Rudy Giuliani went on TV to call Black Lives Matter "inherently racist," to say that black youths face a greater threat from other black kids than from the police, and to claim that black families should teach their children "the real danger" of crime in their own community.
The former New York mayor waded into controversial territory during Sunday's appearance on CBS' Face the Nation to discuss the caught-on-video shooting deaths of black men at the hands of police officers in New Orleans and Minnesota, as well as the deaths of five police officers during related protests in Dallas.
"A black will die one percent or less at the hands of the police, and 99 percent at the hands of a civilian, most often another black," Giuliani said, downplaying and sidestepping the issue of police shootings that sparked the Black Lives Movement. "If you want to deal with this on the black side, you've got to teach your children to be respectful to the police, and you've got to teach your children that the real danger to them is not the police."
Giuliani also said that saying "black lives matter" is racist and "anti-American," and that the movement "puts a target" on police officers' backs because protesters "sing rap songs about killing police officers" and they "talk about killing police officers" and "yell it out at their rallies and the police officers hear it."
"When you say black lives matter, that's inherently racist. White lives matter, Asian lives matter, Hispanic lives matter," he said. "Of course black lives matter, and they matter greatly.
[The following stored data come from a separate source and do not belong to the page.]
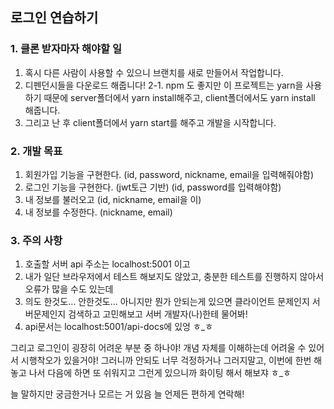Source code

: ## 로그인 연습하기

### 1. 클론 받자마자 해야할 일

1. 혹시 다른 사람이 사용할 수 있으니 브랜치를 새로 만들어서 작업합니다.
2. 디펜던시들을 다운로드 해줍니다! 
2-1. npm 도 좋지만 이 프로젝트는 yarn을 사용하기 때문에 server폴더에서 yarn install해주고, client폴더에서도 yarn install 해줍니다.
3. 그리고 난 후 client폴더에서 yarn start를 해주고 개발을 시작합니다.


### 2. 개발 목표

1. 회원가입 기능을 구현한다. (id, password, nickname, email을 입력해줘야함)
2. 로그인 기능을 구현한다. (jwt토근 기반) (id, password를 입력해야함)
3. 내 정보를 불러오고 (id, nickname, email을 이)
4. 내 정보를 수정한다. (nickname, email)


### 3. 주의 사항

1. 호출할 서버 api 주소는 localhost:5001 이고
2. 내가 일단 브라우저에서 테스트 해보지도 않았고, 충분한 테스트를 진행하지 않아서 오류가 많을 수도 있는데
3. 의도 한것도... 안한것도... 아니지만 뭔가 안되는게 있으면 클라이언트 문제인지 서버문제인지 검색하고 고민해보고 서버 개발자(나)한테 물어봐!
4. api문서는 localhost:5001/api-docs에 있엉 ㅎ_ㅎ

그리고 로그인이 굉장히 어려운 부분 중 하나야! 개념 자체를 이해하는데 어려울 수 있어서 시행착오가 있을거야! 그러니까 안되도 너무 걱정하거나 그러지말고, 이번에 한번 해놓고 나서 다음에 하면 또 쉬워지고 그런게 있으니까 화이팅 해서 해보쟈 ㅎ_ㅎ

늘 말하지만 궁금한거나 모르는 거 있음 늘 언제든 편하게 연락해!
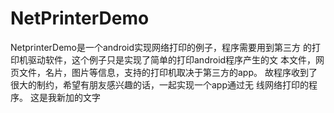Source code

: ﻿# NetPrinterDemo
NetprinterDemo是一个android实现网络打印的例子，程序需要用到第三方
的打印机驱动软件，这个例子只是实现了简单的打印android程序产生的文
本文件，网页文件，名片，图片等信息，支持的打印机取决于第三方的app。
故程序收到了很大的制约，希望有朋友感兴趣的话，一起实现一个app通过无
线网络打印的程序。
这是我新加的文字
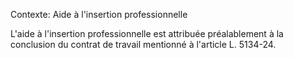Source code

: Contexte: Aide à l'insertion professionnelle

L'aide à l'insertion professionnelle est attribuée préalablement à la conclusion du contrat de travail mentionné à l'article L. 5134-24.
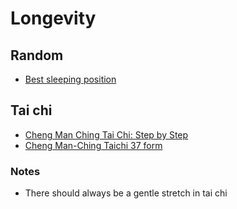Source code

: # Longevity

## Random
- [Best sleeping position](https://youtu.be/5AclewFO62E)

## Tai chi
- [Cheng Man Ching Tai Chi: Step by Step](https://youtu.be/tljjjyRuUG8)
- [Cheng Man-Ching Taichi 37 form](https://www.youtube.com/watch?v=nflcfoEwuc8)

### Notes
- There should always be a gentle stretch in tai chi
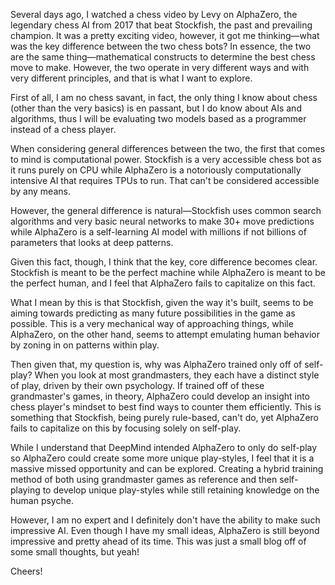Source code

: Several days ago, I watched a chess video by Levy on AlphaZero, the legendary chess AI from 2017 that beat Stockfish, the past and prevailing champion. It was a pretty exciting video, however, it got me thinking—what was the key difference between the two chess bots? In essence, the two are the same thing—mathematical constructs to determine the best chess move to make. However, the two operate in very different ways and with very different principles, and that is what I want to explore.

First of all, I am no chess savant, in fact, the only thing I know about chess (other than the very basics) is en passant, but I do know about AIs and algorithms, thus I will be evaluating two models based as a programmer instead of a chess player.

When considering general differences between the two, the first that comes to mind is computational power. Stockfish is a very accessible chess bot as it runs purely on CPU while AlphaZero is a notoriously computationally intensive AI that requires TPUs to run. That can't be considered accessible by any means. 

However, the general difference is natural—Stockfish uses common search algorithms and very basic neural networks to make 30+ move predictions while AlphaZero is a self-learning AI model with millions if not billions of parameters that looks at deep patterns. 

Given this fact, though, I think that the key, core difference becomes clear. Stockfish is meant to be the perfect machine while AlphaZero is meant to be the perfect human, and I feel that AlphaZero fails to capitalize on this fact. 

What I mean by this is that Stockfish, given the way it's built, seems to be aiming towards predicting as many future possibilities in the game as possible. This is a very mechanical way of approaching things, while AlphaZero, on the other hand, seems to attempt emulating human behavior by zoning in on patterns within play.

Then given that, my question is, why was AlphaZero trained only off of self-play? When you look at most grandmasters, they each have a distinct style of play, driven by their own psychology. If trained off of these grandmaster's games, in theory, AlphaZero could develop an insight into chess player's mindset to best find ways to counter them efficiently. This is something that Stockfish, being purely rule-based, can't do, yet AlphaZero fails to capitalize on this by focusing solely on self-play.

While I understand that DeepMind intended AlphaZero to only do self-play so AlphaZero could create some more unique play-styles, I feel that it is a massive missed opportunity and can be explored. Creating a hybrid training method of both using grandmaster games as reference and then self-playing to develop unique play-styles while still retaining knowledge on the human psyche.

However, I am no expert and I definitely don't have the ability to make such impressive AI. Even though I have my small ideas, AlphaZero is still beyond impressive and pretty ahead of its time. This was just a small blog off of some small thoughts, but yeah!

Cheers!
But when you focus in on one percent, of less than one percent, of the murder that's going on in America, an you make it a national thing ... much bigger than the black kid that's getting killed in Chicago every 14 hours, you create a disproportion."
While Giuliani did say that solutions need to come from police and the white community as well, he spent much less time actually talking about those solutions, saying simply that police departments need a "zero tolerance policy" on "disrespect" toward the people they serve.